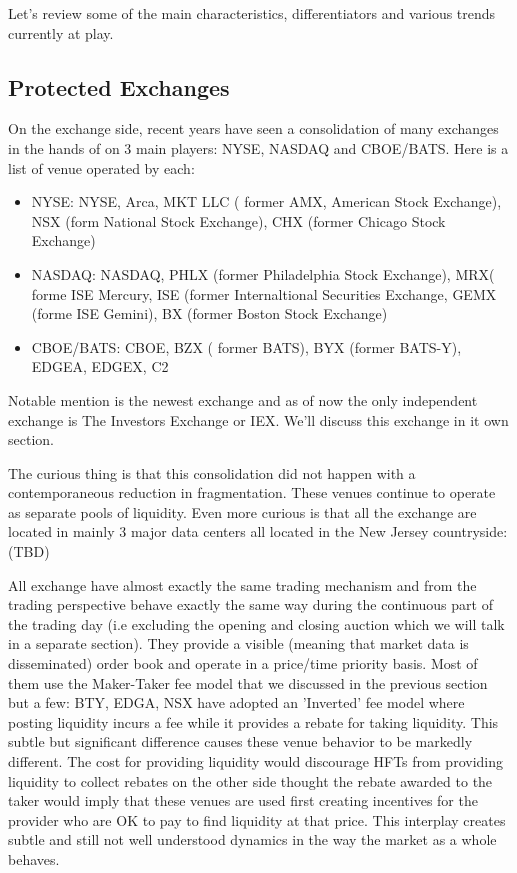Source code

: Let's review some of the main characteristics, differentiators and various trends currently at play.

\subsection{Protected Exchanges}
On the exchange side, recent years have seen a consolidation of many exchanges in the hands of on 3 main players: NYSE, NASDAQ and CBOE/BATS. Here is a list of venue operated by each:
\begin{itemize}
\item NYSE: NYSE, Arca, MKT LLC ( former AMX, American Stock Exchange), NSX (form National Stock Exchange), CHX (former Chicago Stock Exchange)
\item NASDAQ:  NASDAQ, PHLX (former Philadelphia Stock Exchange), MRX( forme ISE Mercury, ISE (former Internaltional Securities Exchange, GEMX (forme ISE Gemini), BX (former Boston Stock Exchange)
\item CBOE/BATS: CBOE, BZX ( former BATS), BYX (former BATS-Y), EDGEA, EDGEX, C2
\end{itemize}

Notable mention is the newest exchange and as of now the only independent exchange is The Investors Exchange or IEX. We'll discuss this exchange in it own section.

The curious thing is that this consolidation did not happen with a contemporaneous reduction in fragmentation. These venues continue to operate as separate pools of liquidity. Even more curious is that all the exchange are located in mainly 3 major data centers all located in the New Jersey countryside: (TBD)

All exchange have almost exactly the same trading mechanism and from the trading perspective behave exactly the same way during the continuous part of the trading day (i.e excluding the opening and closing auction which we will talk in a separate section). They provide a visible (meaning that market data is disseminated) order book and operate in a price/time priority basis. Most of them use the Maker-Taker fee model that we discussed in the previous section but a few: BTY, EDGA, NSX  have adopted an 'Inverted' fee model where posting liquidity incurs a fee while it provides a rebate for taking liquidity. This subtle but significant difference causes these venue behavior to be markedly different. The cost for providing liquidity would discourage HFTs from providing liquidity to collect rebates on the other side thought the rebate awarded to the taker would imply that these venues are used first creating incentives for the provider who are OK to pay to find liquidity at that price. This interplay creates subtle and still not well understood dynamics in the way the market as a whole behaves.

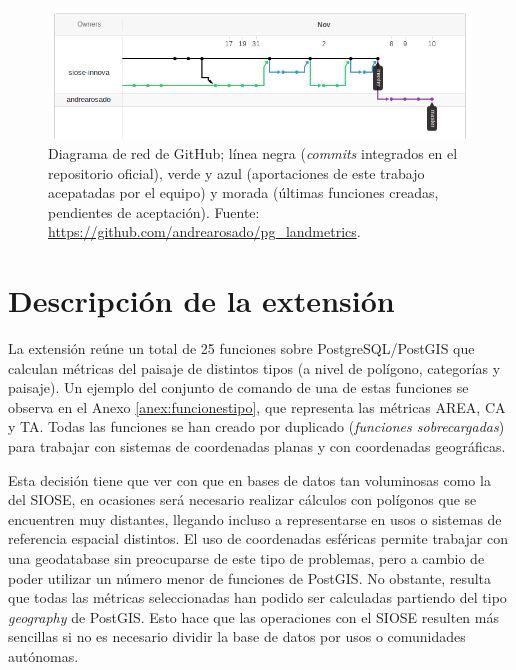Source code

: \begin{figure}
\begin{center}
\includegraphics[width=\textwidth]{ResultadosyDiscusion/Figs/network.png}
\caption{Diagrama de red de GitHub; línea negra (\textit{commits} integrados en el repositorio oficial), verde y azul (aportaciones de este trabajo acepatadas por el equipo) y morada (últimas funciones creadas, pendientes de aceptación). Fuente: \url{https://github.com/andrearosado/pg_landmetrics}. \label{fig:network}}
\end{center}
\end{figure}

\section{Descripción de la extensión \pgland{} \label{sec:extension}}

La extensión \pgland{} reúne  un total de 25 funciones sobre PostgreSQL/PostGIS que calculan métricas del paisaje de distintos tipos (a nivel de polígono, categorías y paisaje). Un ejemplo del conjunto de comando de una de estas funciones se observa en el Anexo \ref{anex:funcionestipo}, que representa las métricas AREA, CA y TA. Todas las funciones se han creado por duplicado (\textit{funciones sobrecargadas}) para trabajar con sistemas de coordenadas planas y con coordenadas geográficas. 

Esta decisión tiene que ver con que en bases de datos tan voluminosas como la del SIOSE, en ocasiones será necesario realizar cálculos con polígonos que se encuentren muy distantes, llegando incluso a representarse en usos o sistemas de referencia espacial distintos. El uso de coordenadas esféricas permite trabajar con una geodatabase sin preocuparse de este tipo de problemas, pero a cambio de poder utilizar un número menor de funciones de PostGIS. No obstante, resulta que todas las métricas seleccionadas han podido ser calculadas partiendo del tipo \textit{geography} de PostGIS. Esto hace que las operaciones con el SIOSE resulten más sencillas si no es necesario dividir la base de datos por usos o comunidades autónomas.

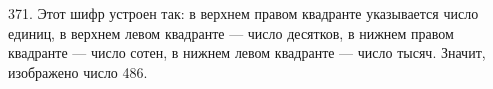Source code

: 371. Этот шифр устроен так: в верхнем правом квадранте указывается число единиц, в верхнем левом квадранте --- число десятков,
в нижнем правом квадранте --- число сотен, в нижнем левом квадранте --- число тысяч. Значит, изображено число 486.\\
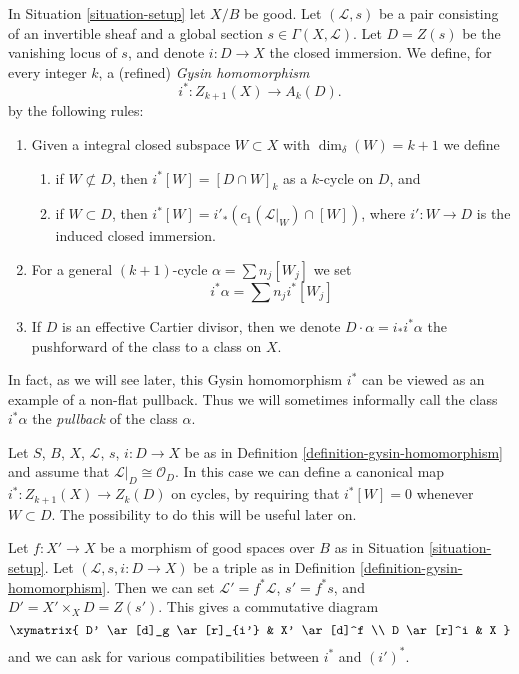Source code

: \begin{definition}
\label{definition-gysin-homomorphism}
In Situation \ref{situation-setup} let $X/B$ be good.
Let $(\mathcal{L}, s)$ be a pair consisting of an invertible
sheaf and a global section $s \in \Gamma(X, \mathcal{L})$.
Let $D = Z(s)$ be the vanishing locus of $s$, and
denote $i : D \to X$ the closed immersion.
We define, for every integer $k$, a (refined) {\it Gysin homomorphism}
$$
i^* : Z_{k + 1}(X) \to A_k(D).
$$
by the following rules:
\begin{enumerate}
\item Given a integral closed subspace $W \subset X$ with
$\dim_\delta(W) = k + 1$ we define
\begin{enumerate}
\item if $W \not \subset D$, then $i^*[W] = [D \cap W]_k$ as a
$k$-cycle on $D$, and
\item if $W \subset D$, then
$i^*[W] = i'_*(c_1(\mathcal{L}|_W) \cap [W])$,
where $i' : W \to D$ is the induced closed immersion.
\end{enumerate}
\item For a general $(k + 1)$-cycle $\alpha = \sum n_j[W_j]$
we set
$$
i^*\alpha = \sum n_j i^*[W_j]
$$
\item If $D$ is an effective Cartier divisor, then we denote
$D \cdot \alpha = i_*i^*\alpha$ the pushforward of
the class to a class on $X$.
\end{enumerate}
\end{definition}

\noindent
In fact, as we will see later, this Gysin homomorphism $i^*$ can be viewed
as an example of a non-flat pullback. Thus we will sometimes informally
call the class $i^*\alpha$ the {\it pullback} of the class $\alpha$.

\begin{remark}
\label{remark-on-cycles}
Let $S$, $B$, $X$, $\mathcal{L}$, $s$, $i : D \to X$ be as in
Definition \ref{definition-gysin-homomorphism} and assume
that $\mathcal{L}|_D \cong \mathcal{O}_D$. In this case we
can define a canonical map $i^* : Z_{k + 1}(X) \to Z_k(D)$
on cycles, by requiring that $i^*[W] = 0$ whenever $W \subset D$.
The possibility to do this will be useful later on.
\end{remark}

\begin{remark}
\label{remark-pullback-pairs}
Let $f : X' \to X$ be a morphism of good spaces over $B$
as in Situation \ref{situation-setup}. Let $(\mathcal{L}, s, i : D \to X)$
be a triple as in Definition \ref{definition-gysin-homomorphism}.
Then we can set $\mathcal{L}' = f^*\mathcal{L}$, $s' = f^*s$, and
$D' = X' \times_X D = Z(s')$. This gives a commutative diagram
$$
\xymatrix{
D' \ar[d]_g \ar[r]_{i'} & X' \ar[d]^f \\
D \ar[r]^i & X
}
$$
and we can ask for various compatibilities between $i^*$ and $(i')^*$.
\end{remark}

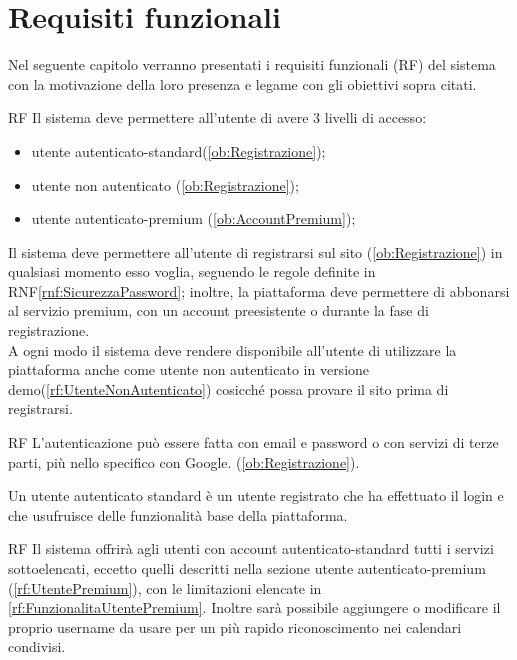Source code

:\section{Requisiti funzionali}
\label{sec:RequisitiFunzionali}

Nel seguente capitolo verranno presentati i requisiti funzionali (RF) del sistema con la motivazione della loro presenza e legame con gli obiettivi sopra citati.

\begin{listaPersonale}{RF}
	 Il sistema deve permettere all'utente di avere 3 livelli di accesso:
	\begin{itemize}
		\item utente autenticato-standard(\ref{ob:Registrazione});
		\item utente non autenticato (\ref{ob:Registrazione});
		\item utente autenticato-premium (\ref{ob:AccountPremium});
	\end{itemize}
	Il sistema deve permettere all'utente di registrarsi sul sito (\ref{ob:Registrazione}) in qualsiasi momento esso voglia, seguendo le regole definite in RNF\ref{rnf:SicurezzaPassword}; inoltre, la piattaforma deve permettere di abbonarsi al servizio premium, con un account preesistente o durante la fase di registrazione.\\
	A ogni modo il sistema deve rendere disponibile all'utente di utilizzare la piattaforma anche come utente non autenticato in versione demo(\ref{rf:UtenteNonAutenticato}) cosicché possa provare il sito prima di registrarsi.

	\begin{listaPersonale2}{RF}
		 L'autenticazione può essere fatta con email e password o con servizi di terze parti, più nello specifico con Google. (\ref{ob:Registrazione}).
	\end{listaPersonale2}

	 Un utente autenticato standard è un utente registrato che ha effettuato il login e che usufruisce delle funzionalità base della piattaforma.

	\begin{listaPersonale2}{RF}
		 Il sistema offrirà agli utenti con account autenticato-standard tutti i servizi sottoelencati, eccetto quelli descritti nella sezione utente autenticato-premium (\ref{rf:UtentePremium}), con le limitazioni elencate in \ref{rf:FunzionalitaUtentePremium}. Inoltre sarà possibile aggiungere o modificare il proprio username da usare per un più rapido riconoscimento nei calendari condivisi.


\end{listaPersonale2}
\end{listaPersonale}
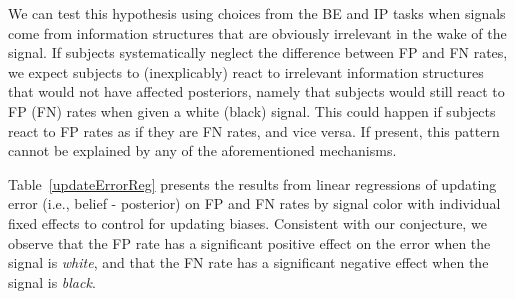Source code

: \documentclass[12pt,a4paper]{article}
\begin{document}
We can test this hypothesis using choices from the BE and IP tasks when signals come from information structures that are obviously irrelevant in the wake of the signal. If subjects systematically neglect the difference between FP and FN rates, we expect subjects to (inexplicably) react to irrelevant information structures that would not have affected posteriors, namely that subjects would still react to FP (FN) rates when given a white (black) signal. This could happen if subjects react to FP rates as if they are FN rates, and vice versa. If present, this pattern cannot be explained by any of the aforementioned mechanisms.  



\begin{table}[htbp]\centering 
\caption{Updating Errors in BE Task} 
\label{updateErrorReg}
\end{table}



Table~\ref{updateErrorReg} presents the results from linear regressions of updating error (i.e., belief - posterior) on FP and FN rates by signal color with individual fixed effects to control for updating biases. Consistent with our conjecture, we observe that the FP rate has a significant positive effect on the error when the signal is \textit{white}, and that the FN rate has a significant negative effect when the signal is \textit{black}. 
\end{document}
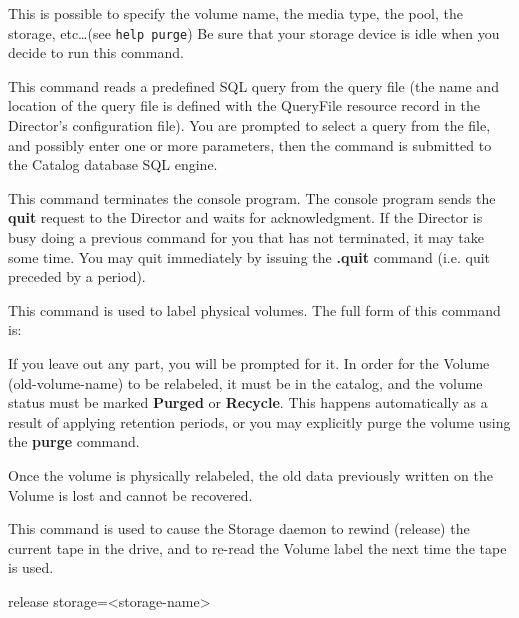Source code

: \begin{description}
{This is possible to specify the volume name, the media type, the pool, the
storage, etc\dots (see \texttt{help purge}) Be sure that your storage device is
idle when you decide to run this command.

\item [query]
   This command reads a predefined SQL query from  the query file (the name and
   location of the  query file is defined with the QueryFile resource record in
   the Director's configuration file). You are prompted to select  a query from
   the file, and possibly enter one or more parameters,  then the command is
   submitted to the Catalog database SQL engine.

\item [quit]
   This command terminates the console program. The  console program sends the
   {\bf quit} request to the Director  and waits for acknowledgment. If the
   Director is busy doing  a previous command for you that has not terminated, it
   may  take some time. You may quit immediately by issuing the  {\bf .quit}
   command (i.e. quit preceded by a period).

\item [relabel]
   This command is used to label physical volumes.  The full form of this
   command is:


   If you leave out any part, you will be prompted for it.  In order for
   the Volume (old-volume-name) to be relabeled, it must be in the catalog,
   and the volume status must be marked {\bf Purged} or {\bf Recycle}.
   This happens automatically as a result of applying retention periods, or
   you may explicitly purge the volume using the {\bf purge} command.

   Once the volume is physically relabeled, the old data previously written
   on the Volume is lost and cannot be recovered.

\item [release]
   This command is used to cause the Storage daemon to rewind (release) the
   current tape in the drive, and to re-read the Volume label the next time
   the tape is used.

release storage={\textless}storage-name{\textgreater}

}
\end{description}
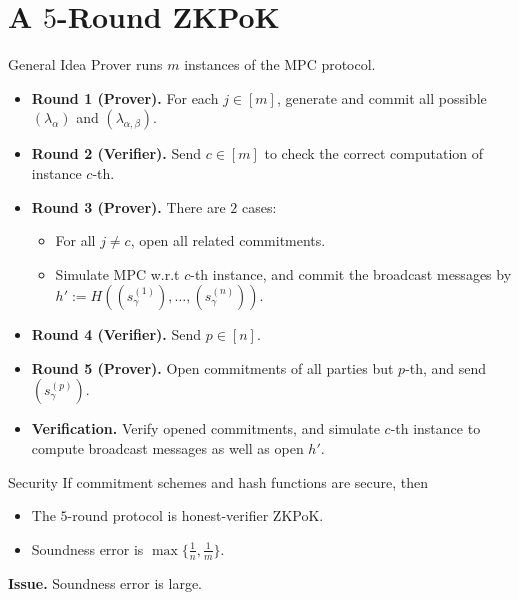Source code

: \documentclass{beamer}
\begin{document}
	\section{A $5$-Round ZKPoK}
	\begin{frame}{General Idea} 
		Prover runs $m$ instances of the MPC protocol.
		\begin{itemize}
			\item \textbf{Round 1 (Prover).} For each $j \in [m]$, generate and commit all possible $(\lambda_\alpha)$ and $(\lambda_{\alpha,\beta})$.
			\item \textbf{Round 2 (Verifier).} Send $c \in [m]$ to check the correct computation of instance $c$-th.
			\item \textbf{Round 3 (Prover).} There are $2$ cases:
			\begin{itemize}
				\item For all $j \neq c$, open all related commitments.
				\item Simulate MPC w.r.t $c$-th instance, and commit the broadcast messages by $h' := H\left((s_\gamma^{(1)}), \dots, (s_\gamma^{(n)})\right)$.
			\end{itemize}
			\item \textbf{Round 4 (Verifier).} Send $p \in [n]$.
			\item \textbf{Round 5 (Prover).} Open commitments of all parties but $p$-th, and send $(s_\gamma^{(p)})$.
			\item \textbf{Verification.} Verify opened commitments, and simulate $c$-th instance to compute broadcast messages as well as open $h'$.
		\end{itemize}
	\end{frame}

	\begin{frame}{Security}
		If commitment schemes and hash functions are secure, then 
		\begin{itemize}
			\item The $5$-round protocol is honest-verifier ZKPoK.
			\item Soundness error is $\max\{\frac{1}{n}, \frac{1}{m}\}$.
		\end{itemize}
		\textbf{Issue.} Soundness error is large.
	\end{frame}
\end{document}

**********

Description of the task - When a line among the entries above contains "white", copy it.

Response -
We can test this hypothesis using choices from the BE and IP tasks when signals come from information structures that are obviously irrelevant in the wake of the signal. If subjects systematically neglect the difference between FP and FN rates, we expect subjects to (inexplicably) react to irrelevant information structures that would not have affected posteriors, namely that subjects would still react to FP (FN) rates when given a white (black) signal. This could happen if subjects react to FP rates as if they are FN rates, and vice versa. If present, this pattern cannot be explained by any of the aforementioned mechanisms.  
Table~\ref{updateErrorReg} presents the results from linear regressions of updating error (i.e., belief - posterior) on FP and FN rates by signal color with individual fixed effects to control for updating biases. Consistent with our conjecture, we observe that the FP rate has a significant positive effect on the error when the signal is \textit{white}, and that the FN rate has a significant negative effect when the signal is \textit{black}. 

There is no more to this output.